Monday, December 3, 2007

D'Souza and Pascal's Wager

In my previous post, I praised Dinesh D'Souza's debating skills. He defends the existence of an invisible entity about as well as anyone could hope to. Nevertheless...

Unlike many apologists, D'Souza is careful not to trample on science. He concedes evolution and the big bang. He does seem to concede that at least some portions of the Bible are now irrelevant, or are purely metaphorical. He employs common sense, stating that every effect has a cause, and then defining "God" as the ultimate cause. His god is skilled at dodging metaphysical attacks. One does suspect, however, that D'Souza holds the usual array of inane beliefs, and is simply smart enough to avoid getting shot down.

D'Souza employs Pascal's wager in the debate.
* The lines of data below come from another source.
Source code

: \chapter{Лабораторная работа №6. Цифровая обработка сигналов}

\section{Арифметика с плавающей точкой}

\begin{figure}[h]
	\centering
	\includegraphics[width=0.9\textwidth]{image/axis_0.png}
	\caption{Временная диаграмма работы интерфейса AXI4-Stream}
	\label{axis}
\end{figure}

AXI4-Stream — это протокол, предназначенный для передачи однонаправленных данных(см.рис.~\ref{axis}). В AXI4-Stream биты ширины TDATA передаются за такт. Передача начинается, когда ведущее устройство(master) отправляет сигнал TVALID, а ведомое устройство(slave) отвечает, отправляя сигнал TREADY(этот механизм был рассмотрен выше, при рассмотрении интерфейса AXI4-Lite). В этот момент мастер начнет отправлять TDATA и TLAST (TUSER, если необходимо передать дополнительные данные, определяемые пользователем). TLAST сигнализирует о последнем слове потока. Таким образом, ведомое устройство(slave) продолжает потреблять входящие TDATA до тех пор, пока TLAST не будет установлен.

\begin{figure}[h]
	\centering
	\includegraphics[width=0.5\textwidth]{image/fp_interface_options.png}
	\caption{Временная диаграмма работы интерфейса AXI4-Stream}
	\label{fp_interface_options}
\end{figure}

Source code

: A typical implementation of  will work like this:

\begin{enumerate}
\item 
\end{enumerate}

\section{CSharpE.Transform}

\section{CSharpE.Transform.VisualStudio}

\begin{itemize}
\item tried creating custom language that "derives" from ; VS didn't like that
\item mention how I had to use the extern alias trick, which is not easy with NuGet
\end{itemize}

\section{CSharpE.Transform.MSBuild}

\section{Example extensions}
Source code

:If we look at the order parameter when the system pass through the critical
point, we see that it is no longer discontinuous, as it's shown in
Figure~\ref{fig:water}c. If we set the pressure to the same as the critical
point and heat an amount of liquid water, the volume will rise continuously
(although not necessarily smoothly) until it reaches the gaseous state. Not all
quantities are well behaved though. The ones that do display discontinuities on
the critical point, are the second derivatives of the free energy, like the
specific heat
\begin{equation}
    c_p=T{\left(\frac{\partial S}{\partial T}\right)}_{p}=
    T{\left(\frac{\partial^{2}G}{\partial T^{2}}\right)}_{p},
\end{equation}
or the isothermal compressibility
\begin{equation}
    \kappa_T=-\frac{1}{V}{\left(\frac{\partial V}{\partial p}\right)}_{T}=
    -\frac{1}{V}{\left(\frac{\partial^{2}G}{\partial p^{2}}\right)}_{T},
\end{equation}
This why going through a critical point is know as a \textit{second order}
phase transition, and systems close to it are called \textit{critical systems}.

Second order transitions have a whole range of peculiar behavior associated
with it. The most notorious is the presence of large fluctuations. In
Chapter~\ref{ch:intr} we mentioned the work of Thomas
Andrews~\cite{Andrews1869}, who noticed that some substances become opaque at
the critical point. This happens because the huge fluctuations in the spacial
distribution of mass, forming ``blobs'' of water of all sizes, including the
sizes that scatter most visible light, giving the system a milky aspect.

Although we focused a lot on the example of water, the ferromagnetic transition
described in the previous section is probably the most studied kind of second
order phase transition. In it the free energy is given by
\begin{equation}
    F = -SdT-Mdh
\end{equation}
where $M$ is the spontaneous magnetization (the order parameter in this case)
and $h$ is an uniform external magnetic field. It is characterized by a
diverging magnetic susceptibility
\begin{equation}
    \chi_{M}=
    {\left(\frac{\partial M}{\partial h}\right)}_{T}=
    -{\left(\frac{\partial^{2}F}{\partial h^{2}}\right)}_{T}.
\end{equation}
This is simply the notion that it's better to believe in God than disbelieve, because:

1) If God exists, you'll be infinitely rewarded for faith.
2) If God doesn't exist, believing in him has done little or no harm to your life.

Typically, this argument is refuted by asking, "which God?" If you place faith in the wrong God, you might well wind up in hell. Daniel Dennett refrained from summoning this argument...perhaps he just finds it boring.

In any case, those who invoke Pascal's wager do have a very specific vision of God. Those who "believe in" him get some kind of reward, while the others don't. These others may have performed any number of good works in their lives. They may have lived in constant awe at the beauty and complexity and vastness of nature. But they're shut out of the cosmic sweepstakes because they don't carry a particular set of beliefs. So, while D'Souza won't offer many overt hints as to the specific qualities of his god, his invocation of Pascal tips his hand.

In his incessant quest to appear "reasonable", D'Souza states that one can't know that God exists. One can simply believe. I find this bizarre. If God broadcasts himself on every TV and radio wavelength, in every language, as Lex Luthor has been known to do, we wouldn't believe...we'd know. And what does "believe in" mean anyway? Does it mean that I've managed to shut out every last doubt? (wouldn't that be "knowing"?) That I try my damndest to spread the meme? That I repeat a particular prayer a certain number of times? That I believe I believe?

D'Souza spent a good deal of time shouting, for no particular reason. I'd guess he's emulating some preacher who made a big impression at some point. Dennett seemed far more mellow, conciliatory, and cuddly. More sane, actually. Yet we're supposed to believe that there's some ineffable difference between these two men that will cause D'Souza to experience union with his maker, and Dennett to be eternally shut out.